__ABOUT THIS TASK__
Check each line of the records below for the word "versionCode" and copy those where it appears.

═══ TASK INPUTS ═══

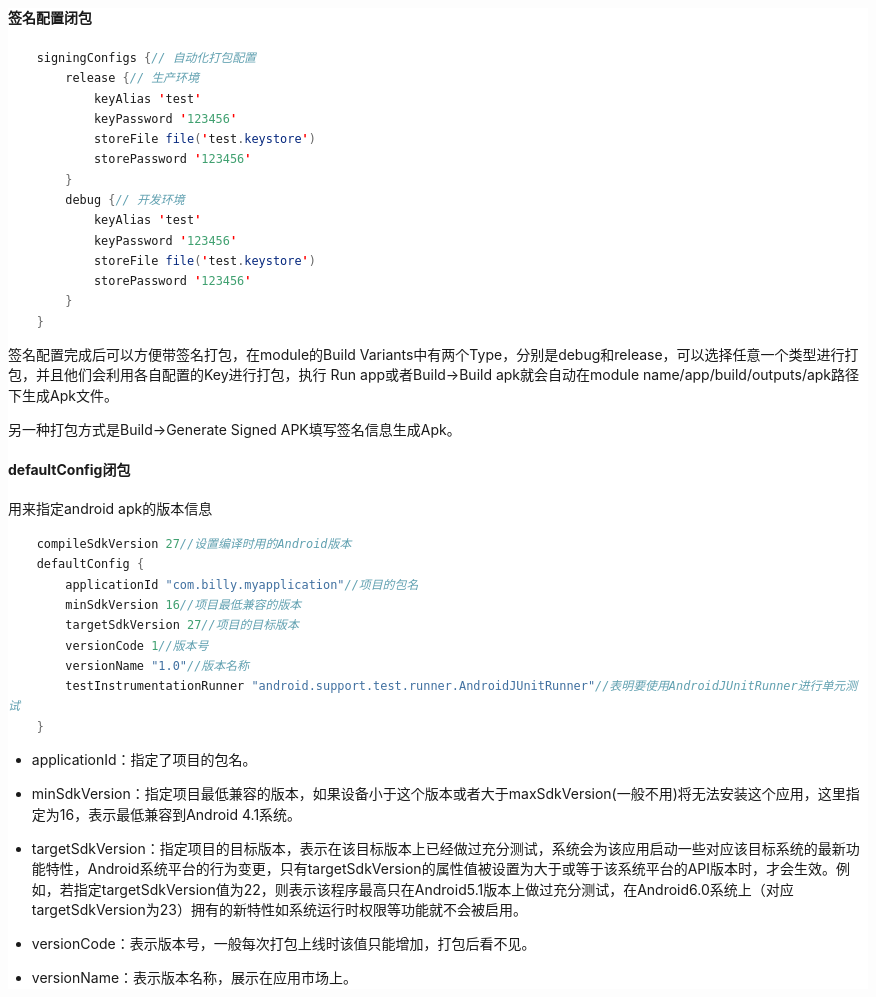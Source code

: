 
#### 签名配置闭包

```java
    signingConfigs {// 自动化打包配置
        release {// 生产环境
            keyAlias 'test'
            keyPassword '123456'
            storeFile file('test.keystore')
            storePassword '123456'
        }
        debug {// 开发环境
            keyAlias 'test'
            keyPassword '123456'
            storeFile file('test.keystore')
            storePassword '123456'
        }
    }

```
签名配置完成后可以方便带签名打包，在module的Build Variants中有两个Type，分别是debug和release，可以选择任意一个类型进行打包，并且他们会利用各自配置的Key进行打包，执行 Run app或者Build->Build apk就会自动在module name/app/build/outputs/apk路径下生成Apk文件。

另一种打包方式是Build->Generate Signed APK填写签名信息生成Apk。

#### defaultConfig闭包
用来指定android apk的版本信息
```java
    compileSdkVersion 27//设置编译时用的Android版本
    defaultConfig {
        applicationId "com.billy.myapplication"//项目的包名
        minSdkVersion 16//项目最低兼容的版本
        targetSdkVersion 27//项目的目标版本
        versionCode 1//版本号
        versionName "1.0"//版本名称
        testInstrumentationRunner "android.support.test.runner.AndroidJUnitRunner"//表明要使用AndroidJUnitRunner进行单元测试
    }

```

* applicationId：指定了项目的包名。


* minSdkVersion：指定项目最低兼容的版本，如果设备小于这个版本或者大于maxSdkVersion(一般不用)将无法安装这个应用，这里指定为16，表示最低兼容到Android 4.1系统。


* targetSdkVersion：指定项目的目标版本，表示在该目标版本上已经做过充分测试，系统会为该应用启动一些对应该目标系统的最新功能特性，Android系统平台的行为变更，只有targetSdkVersion的属性值被设置为大于或等于该系统平台的API版本时，才会生效。例如，若指定targetSdkVersion值为22，则表示该程序最高只在Android5.1版本上做过充分测试，在Android6.0系统上（对应targetSdkVersion为23）拥有的新特性如系统运行时权限等功能就不会被启用。

* versionCode：表示版本号，一般每次打包上线时该值只能增加，打包后看不见。

* versionName：表示版本名称，展示在应用市场上。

═══

__COMPLETED EXERCISE__
        versionCode 1//版本号
* versionCode：表示版本号，一般每次打包上线时该值只能增加，打包后看不见。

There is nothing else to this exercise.